The information his story conveyed was disquieting.
Here’s the key take-away: Every community is facing a reckoning — and it’s coming soon — as far as all the funds that have been allocated to help people in the last three years.
The pandemic is over. And that, ironically, is bad news when it comes to food insecurity and local families.
The cessation of those funds alone is cause for consternation, but add in the impact of high inflation and it’s a perfect storm. Charitable organizations that serve children and families in the community were already noticing the need beginning to escalate months ago.
Father Fred Foundation Executive Director Candice Hamel wrote that they have met hundreds of people who have never before had to ask for help.

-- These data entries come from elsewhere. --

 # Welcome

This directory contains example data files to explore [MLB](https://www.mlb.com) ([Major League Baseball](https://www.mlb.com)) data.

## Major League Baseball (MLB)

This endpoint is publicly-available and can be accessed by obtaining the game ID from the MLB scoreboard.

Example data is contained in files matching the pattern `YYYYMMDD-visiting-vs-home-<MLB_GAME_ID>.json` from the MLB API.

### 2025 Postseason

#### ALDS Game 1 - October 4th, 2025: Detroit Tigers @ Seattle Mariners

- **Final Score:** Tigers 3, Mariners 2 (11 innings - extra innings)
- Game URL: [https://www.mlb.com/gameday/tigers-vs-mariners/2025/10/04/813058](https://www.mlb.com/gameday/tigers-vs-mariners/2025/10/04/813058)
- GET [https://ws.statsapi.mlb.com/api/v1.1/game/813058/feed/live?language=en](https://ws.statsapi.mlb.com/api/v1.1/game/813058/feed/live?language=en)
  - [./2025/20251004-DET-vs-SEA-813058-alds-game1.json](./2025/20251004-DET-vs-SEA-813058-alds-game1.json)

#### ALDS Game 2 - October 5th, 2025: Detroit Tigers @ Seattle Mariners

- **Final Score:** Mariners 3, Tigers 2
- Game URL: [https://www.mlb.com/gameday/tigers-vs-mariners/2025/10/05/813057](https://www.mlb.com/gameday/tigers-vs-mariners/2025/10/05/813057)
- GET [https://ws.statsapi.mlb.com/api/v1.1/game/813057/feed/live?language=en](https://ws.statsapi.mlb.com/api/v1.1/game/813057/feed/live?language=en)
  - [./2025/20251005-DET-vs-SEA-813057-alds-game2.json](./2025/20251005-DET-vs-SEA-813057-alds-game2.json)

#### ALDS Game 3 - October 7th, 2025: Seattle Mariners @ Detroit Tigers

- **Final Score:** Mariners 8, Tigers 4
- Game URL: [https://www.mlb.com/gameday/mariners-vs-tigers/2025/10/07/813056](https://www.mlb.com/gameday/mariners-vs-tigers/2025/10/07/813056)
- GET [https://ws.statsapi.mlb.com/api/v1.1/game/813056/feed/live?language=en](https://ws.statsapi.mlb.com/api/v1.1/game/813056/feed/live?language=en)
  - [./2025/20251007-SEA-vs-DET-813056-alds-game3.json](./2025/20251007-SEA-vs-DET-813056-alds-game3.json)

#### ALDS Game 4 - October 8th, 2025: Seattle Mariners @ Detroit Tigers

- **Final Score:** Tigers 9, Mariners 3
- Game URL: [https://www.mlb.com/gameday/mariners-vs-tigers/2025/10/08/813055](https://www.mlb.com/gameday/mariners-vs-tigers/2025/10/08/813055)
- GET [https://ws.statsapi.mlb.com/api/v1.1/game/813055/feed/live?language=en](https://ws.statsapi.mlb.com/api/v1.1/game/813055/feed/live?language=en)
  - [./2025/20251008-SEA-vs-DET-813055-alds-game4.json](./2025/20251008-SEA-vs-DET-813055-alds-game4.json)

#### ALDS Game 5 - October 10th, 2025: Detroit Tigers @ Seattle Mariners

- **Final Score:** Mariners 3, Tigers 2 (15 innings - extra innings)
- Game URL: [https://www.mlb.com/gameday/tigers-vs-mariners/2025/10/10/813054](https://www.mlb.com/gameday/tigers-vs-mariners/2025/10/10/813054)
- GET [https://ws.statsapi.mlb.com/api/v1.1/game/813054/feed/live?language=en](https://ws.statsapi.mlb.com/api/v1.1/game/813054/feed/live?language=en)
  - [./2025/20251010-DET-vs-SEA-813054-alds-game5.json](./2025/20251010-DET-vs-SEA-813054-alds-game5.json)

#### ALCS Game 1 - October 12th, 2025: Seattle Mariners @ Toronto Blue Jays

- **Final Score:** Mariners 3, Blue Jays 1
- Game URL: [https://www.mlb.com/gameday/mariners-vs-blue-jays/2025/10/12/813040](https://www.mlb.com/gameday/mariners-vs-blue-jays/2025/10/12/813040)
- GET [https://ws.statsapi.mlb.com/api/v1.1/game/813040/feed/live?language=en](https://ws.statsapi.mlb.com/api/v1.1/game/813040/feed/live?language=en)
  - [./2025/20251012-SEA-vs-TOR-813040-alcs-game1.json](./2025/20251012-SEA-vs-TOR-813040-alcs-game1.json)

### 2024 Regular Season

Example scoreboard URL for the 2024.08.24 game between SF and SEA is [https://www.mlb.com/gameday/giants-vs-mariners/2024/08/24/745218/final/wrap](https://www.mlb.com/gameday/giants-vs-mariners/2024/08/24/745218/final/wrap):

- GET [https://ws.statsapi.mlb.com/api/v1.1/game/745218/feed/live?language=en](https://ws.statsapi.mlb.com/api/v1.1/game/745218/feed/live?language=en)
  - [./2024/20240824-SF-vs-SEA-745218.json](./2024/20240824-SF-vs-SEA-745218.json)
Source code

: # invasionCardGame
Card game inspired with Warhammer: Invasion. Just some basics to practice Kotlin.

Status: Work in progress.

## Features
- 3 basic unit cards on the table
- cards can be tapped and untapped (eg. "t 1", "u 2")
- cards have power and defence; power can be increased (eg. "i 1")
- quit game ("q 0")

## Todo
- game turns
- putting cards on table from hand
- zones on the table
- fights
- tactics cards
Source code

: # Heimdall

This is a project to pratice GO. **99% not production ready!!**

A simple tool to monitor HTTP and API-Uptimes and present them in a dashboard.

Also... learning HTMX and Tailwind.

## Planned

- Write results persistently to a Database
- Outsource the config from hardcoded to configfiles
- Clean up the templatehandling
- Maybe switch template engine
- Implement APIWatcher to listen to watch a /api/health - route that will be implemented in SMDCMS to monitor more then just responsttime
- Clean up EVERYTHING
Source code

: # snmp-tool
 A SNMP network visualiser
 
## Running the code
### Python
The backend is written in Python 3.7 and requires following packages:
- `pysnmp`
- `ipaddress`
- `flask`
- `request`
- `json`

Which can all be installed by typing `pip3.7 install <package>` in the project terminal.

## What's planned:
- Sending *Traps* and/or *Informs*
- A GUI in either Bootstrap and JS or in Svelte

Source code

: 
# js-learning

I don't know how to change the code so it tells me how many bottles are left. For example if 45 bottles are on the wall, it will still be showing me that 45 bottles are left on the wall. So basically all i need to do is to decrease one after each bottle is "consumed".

“The majority shared with us that their budgets are so tight, they’ve had to make tough decisions about what to pay now, and what to skip for a later time. Unexpected car repairs or medical bills are enough to send a household into a financial tailspin,” she wrote for their fall 2022 newsletter.
Visits to their food pantry have increased by 85%, she said.

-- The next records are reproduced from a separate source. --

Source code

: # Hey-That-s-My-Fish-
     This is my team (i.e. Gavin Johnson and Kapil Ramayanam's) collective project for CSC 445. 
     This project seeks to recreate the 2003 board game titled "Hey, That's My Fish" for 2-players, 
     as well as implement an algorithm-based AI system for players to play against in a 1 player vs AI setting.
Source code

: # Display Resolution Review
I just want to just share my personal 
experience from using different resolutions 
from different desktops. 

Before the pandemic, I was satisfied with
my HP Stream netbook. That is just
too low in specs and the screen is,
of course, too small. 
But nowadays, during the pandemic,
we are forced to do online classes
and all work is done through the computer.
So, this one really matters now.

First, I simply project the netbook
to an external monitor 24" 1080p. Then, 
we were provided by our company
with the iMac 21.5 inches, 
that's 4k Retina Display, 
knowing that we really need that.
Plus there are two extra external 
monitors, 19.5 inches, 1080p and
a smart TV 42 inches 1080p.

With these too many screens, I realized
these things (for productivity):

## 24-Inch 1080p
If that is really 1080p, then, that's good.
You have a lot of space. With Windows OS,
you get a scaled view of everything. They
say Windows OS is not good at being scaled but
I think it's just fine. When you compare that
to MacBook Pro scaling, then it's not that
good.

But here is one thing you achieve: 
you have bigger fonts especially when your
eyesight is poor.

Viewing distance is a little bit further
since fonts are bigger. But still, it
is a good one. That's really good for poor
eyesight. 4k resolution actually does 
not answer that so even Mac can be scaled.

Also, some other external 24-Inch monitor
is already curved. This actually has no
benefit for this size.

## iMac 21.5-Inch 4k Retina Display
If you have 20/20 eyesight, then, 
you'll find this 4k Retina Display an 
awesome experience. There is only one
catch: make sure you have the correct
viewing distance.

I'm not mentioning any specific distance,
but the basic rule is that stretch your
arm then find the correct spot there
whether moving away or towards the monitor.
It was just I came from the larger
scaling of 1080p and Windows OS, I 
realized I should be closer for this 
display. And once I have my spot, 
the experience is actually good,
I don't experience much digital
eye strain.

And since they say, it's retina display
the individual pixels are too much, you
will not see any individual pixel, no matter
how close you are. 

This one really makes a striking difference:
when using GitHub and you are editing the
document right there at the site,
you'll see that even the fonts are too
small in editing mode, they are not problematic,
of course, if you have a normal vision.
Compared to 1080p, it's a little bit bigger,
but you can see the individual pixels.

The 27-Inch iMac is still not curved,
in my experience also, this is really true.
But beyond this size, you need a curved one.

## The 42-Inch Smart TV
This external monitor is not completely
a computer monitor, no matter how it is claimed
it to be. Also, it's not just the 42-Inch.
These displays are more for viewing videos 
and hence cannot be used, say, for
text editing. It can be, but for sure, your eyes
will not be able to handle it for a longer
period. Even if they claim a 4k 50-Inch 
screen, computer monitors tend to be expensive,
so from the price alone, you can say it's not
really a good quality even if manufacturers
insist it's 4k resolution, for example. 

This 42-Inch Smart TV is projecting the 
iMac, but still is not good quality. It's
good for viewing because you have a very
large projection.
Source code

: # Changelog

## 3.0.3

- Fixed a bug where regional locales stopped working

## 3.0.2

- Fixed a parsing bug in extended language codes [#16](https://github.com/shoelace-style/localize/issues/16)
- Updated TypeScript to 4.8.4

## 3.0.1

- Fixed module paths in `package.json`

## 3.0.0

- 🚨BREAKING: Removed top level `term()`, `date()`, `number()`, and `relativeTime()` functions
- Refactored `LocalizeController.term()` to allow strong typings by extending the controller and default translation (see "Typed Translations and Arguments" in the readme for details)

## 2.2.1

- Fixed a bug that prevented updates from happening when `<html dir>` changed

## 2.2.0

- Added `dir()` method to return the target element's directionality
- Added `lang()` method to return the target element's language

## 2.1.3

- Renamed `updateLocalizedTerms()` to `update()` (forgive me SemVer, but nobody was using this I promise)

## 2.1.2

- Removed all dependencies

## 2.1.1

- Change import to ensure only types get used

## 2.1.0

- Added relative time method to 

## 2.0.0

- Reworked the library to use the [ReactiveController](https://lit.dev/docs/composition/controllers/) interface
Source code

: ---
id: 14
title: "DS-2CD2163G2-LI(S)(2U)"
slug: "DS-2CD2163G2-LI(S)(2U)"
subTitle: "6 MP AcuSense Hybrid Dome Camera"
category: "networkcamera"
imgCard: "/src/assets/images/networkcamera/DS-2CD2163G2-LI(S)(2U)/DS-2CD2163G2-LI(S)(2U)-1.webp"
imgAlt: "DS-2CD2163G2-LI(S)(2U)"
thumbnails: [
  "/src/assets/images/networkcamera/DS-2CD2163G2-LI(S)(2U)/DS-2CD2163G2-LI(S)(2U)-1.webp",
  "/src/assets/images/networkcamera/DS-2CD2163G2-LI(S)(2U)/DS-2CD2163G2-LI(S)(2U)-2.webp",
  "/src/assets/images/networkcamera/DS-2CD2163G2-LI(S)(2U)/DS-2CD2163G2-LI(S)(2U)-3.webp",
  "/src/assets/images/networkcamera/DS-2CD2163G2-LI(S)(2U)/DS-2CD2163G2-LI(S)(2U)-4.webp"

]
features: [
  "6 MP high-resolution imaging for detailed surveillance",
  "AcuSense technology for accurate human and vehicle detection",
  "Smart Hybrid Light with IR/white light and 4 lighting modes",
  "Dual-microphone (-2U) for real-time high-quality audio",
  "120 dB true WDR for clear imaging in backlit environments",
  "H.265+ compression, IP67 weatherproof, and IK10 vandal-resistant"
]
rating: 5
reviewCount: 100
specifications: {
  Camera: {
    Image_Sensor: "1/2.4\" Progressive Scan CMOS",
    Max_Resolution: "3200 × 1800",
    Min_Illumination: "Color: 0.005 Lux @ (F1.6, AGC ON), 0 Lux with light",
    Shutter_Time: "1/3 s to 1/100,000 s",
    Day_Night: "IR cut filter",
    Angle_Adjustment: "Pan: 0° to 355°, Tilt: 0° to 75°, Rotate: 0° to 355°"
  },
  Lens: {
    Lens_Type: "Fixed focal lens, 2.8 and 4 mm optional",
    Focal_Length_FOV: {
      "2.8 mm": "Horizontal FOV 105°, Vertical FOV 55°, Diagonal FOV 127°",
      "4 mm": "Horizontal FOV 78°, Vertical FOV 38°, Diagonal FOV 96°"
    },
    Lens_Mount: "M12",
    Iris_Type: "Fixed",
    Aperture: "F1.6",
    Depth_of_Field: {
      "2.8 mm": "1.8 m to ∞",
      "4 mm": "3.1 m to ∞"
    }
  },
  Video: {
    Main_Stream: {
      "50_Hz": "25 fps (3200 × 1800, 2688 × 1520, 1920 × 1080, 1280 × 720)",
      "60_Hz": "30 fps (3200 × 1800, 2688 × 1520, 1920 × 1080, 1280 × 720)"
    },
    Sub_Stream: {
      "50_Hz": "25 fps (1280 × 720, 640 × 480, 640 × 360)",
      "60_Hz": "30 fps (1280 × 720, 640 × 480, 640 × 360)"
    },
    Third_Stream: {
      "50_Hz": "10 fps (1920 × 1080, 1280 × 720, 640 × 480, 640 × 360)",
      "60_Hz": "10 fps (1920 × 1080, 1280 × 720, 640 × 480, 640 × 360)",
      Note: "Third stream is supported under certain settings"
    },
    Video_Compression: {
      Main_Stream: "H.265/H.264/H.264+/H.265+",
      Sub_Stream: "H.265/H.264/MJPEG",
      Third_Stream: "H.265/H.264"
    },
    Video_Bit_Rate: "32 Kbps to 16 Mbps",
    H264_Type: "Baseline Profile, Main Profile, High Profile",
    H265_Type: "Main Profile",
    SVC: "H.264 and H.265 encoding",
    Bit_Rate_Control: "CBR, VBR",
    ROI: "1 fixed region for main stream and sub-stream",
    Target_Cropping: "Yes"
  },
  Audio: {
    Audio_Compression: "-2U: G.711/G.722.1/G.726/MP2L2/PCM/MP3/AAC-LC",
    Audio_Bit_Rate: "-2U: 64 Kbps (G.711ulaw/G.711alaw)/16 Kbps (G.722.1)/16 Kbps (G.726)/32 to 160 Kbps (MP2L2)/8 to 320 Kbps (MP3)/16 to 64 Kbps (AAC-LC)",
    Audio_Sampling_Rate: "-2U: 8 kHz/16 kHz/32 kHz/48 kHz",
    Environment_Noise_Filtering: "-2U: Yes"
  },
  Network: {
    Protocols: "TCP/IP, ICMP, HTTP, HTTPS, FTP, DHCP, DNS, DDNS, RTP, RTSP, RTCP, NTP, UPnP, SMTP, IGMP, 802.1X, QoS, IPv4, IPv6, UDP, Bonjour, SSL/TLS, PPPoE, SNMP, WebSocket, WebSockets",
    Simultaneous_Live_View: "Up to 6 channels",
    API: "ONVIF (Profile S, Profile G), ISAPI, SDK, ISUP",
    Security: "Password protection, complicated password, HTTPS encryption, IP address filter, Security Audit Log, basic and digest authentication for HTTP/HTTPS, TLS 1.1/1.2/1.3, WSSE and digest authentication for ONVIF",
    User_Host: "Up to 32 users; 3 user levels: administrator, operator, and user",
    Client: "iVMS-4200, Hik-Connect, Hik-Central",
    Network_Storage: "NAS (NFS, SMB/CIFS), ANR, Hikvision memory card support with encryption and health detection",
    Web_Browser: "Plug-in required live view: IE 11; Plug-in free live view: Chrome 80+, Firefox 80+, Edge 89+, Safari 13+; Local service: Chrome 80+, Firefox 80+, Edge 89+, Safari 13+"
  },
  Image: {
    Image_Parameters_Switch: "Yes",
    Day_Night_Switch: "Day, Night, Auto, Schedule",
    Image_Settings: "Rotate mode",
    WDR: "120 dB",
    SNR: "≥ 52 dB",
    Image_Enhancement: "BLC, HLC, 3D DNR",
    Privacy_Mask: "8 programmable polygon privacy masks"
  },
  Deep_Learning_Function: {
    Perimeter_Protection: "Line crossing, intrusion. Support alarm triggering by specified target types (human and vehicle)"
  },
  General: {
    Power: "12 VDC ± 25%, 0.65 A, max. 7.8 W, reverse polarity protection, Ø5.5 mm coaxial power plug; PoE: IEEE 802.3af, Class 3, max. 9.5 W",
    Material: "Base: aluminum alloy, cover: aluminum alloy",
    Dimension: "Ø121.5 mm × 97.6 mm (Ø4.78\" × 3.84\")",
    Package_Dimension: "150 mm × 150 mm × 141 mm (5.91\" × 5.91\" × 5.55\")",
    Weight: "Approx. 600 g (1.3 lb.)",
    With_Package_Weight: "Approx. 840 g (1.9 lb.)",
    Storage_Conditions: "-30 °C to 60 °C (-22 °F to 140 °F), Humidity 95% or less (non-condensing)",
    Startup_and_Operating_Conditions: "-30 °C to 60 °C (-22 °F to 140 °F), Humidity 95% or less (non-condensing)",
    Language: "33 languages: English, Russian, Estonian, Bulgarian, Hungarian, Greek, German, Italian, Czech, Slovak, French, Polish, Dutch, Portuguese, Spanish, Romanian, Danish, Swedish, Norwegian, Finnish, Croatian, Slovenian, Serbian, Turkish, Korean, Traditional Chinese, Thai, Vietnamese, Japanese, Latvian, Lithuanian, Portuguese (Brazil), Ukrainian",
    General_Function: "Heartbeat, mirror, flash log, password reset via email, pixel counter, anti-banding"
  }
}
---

An estimated 1.15 million people in Michigan have hunger needs, Perkins reported. According to statistics from the advocacy group Feed America, there are nearly 18,000 people facing those needs in the four counties of Leelanau, Benzie, Grand Traverse, and Kalkaska.

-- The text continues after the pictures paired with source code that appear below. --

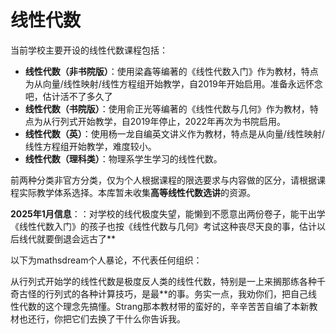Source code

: # 线性代数

当前学校主要开设的线性代数课程包括：

* **线性代数（非书院版）**：使用梁鑫等编著的《线性代数入门》作为教材，特点为从向量/线性映射/线性方程组开始教学，自2019年开始启用。准备永远怀念吧，估计活不了多久了
* **线性代数（书院版）**：使用俞正光等编著的《线性代数与几何》作为教材，特点为从行列式开始教学，自2019年停止，2022年再次为书院启用。
* **线性代数（英）**：使用杨一龙自编英文讲义作为教材，特点是从向量/线性映射/线性方程组开始教学，难度较小。
* **线性代数（理科类）**：物理系学生学习的线性代数。

前两种分类非官方分类，仅为个人根据课程的限选要求与内容做的区分，请根据课程实际教学体系选择。本库暂未收集**高等线性代数选讲**的资源。

**2025年1月信息**：：对学校的线代极度失望，能懒到不愿意出两份卷子，能干出学《线性代数入门》的孩子也按《线性代数与几何》考试这种丧尽天良的事，估计以后线代就要倒退会远古了**

以下为mathsdream个人暴论，不代表任何组织：

从行列式开始学的线性代数是极度反人类的线性代数，特别是一上来搁那练各种千奇古怪的行列式的各种计算技巧，是最\**的事。务实一点，我劝你们，把自己线性代数的这个理念先搞懂。Strang那本教材带的蛮好的，辛辛苦苦自编了本新教材也还行，你把它们去换了干什么你告诉我。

But here’s the rub: For the past couple of years, COVID-related federal and state assistance programs provided a stopgap. So many efforts were made during the pandemic to relieve need that food insecurity actually decreased from pre-pandemic levels — with those rates sometimes being cut in half. Demand at food pantries also fell by as much as 20 percent, sources told Perkins.
With the state’s expansion of the Supplemental Nutrition Assistance Program (SNAP), as well as unemployment benefits, stimulus checks and the child tax credit, Food Rescue of Northwest Michigan was able to distribute more food during that time than ever before, said Taylor Moore, its director.
The expanded benefits also allowed pantries to invest in higher quality, local items, and gave consumers more options, Moore said.
So here’s the obvious question: Why go backward? Does that funding have to cease?
It should be a priority for legislators during their lame-duck session in Lansing to address the issue of food insecurity in Michigan.
It’s good news to hear that the Food Bank Council was recently awarded a grant to conduct the state’s first-ever hunger study, which will focus on the individuals who need help and where they live.
But there is no magic bullet and no one action in the next few months can address the magnitude of what each community will be losing — and soon.
Swift and definitive action by the Legislature, grants to fill in the blanks, along with more people volunteering their time to help at organizations such as United Way, Salvation Army, Goodwill, Father Fred Foundation and Food Rescue, will surely provide a stopgap. The need is great.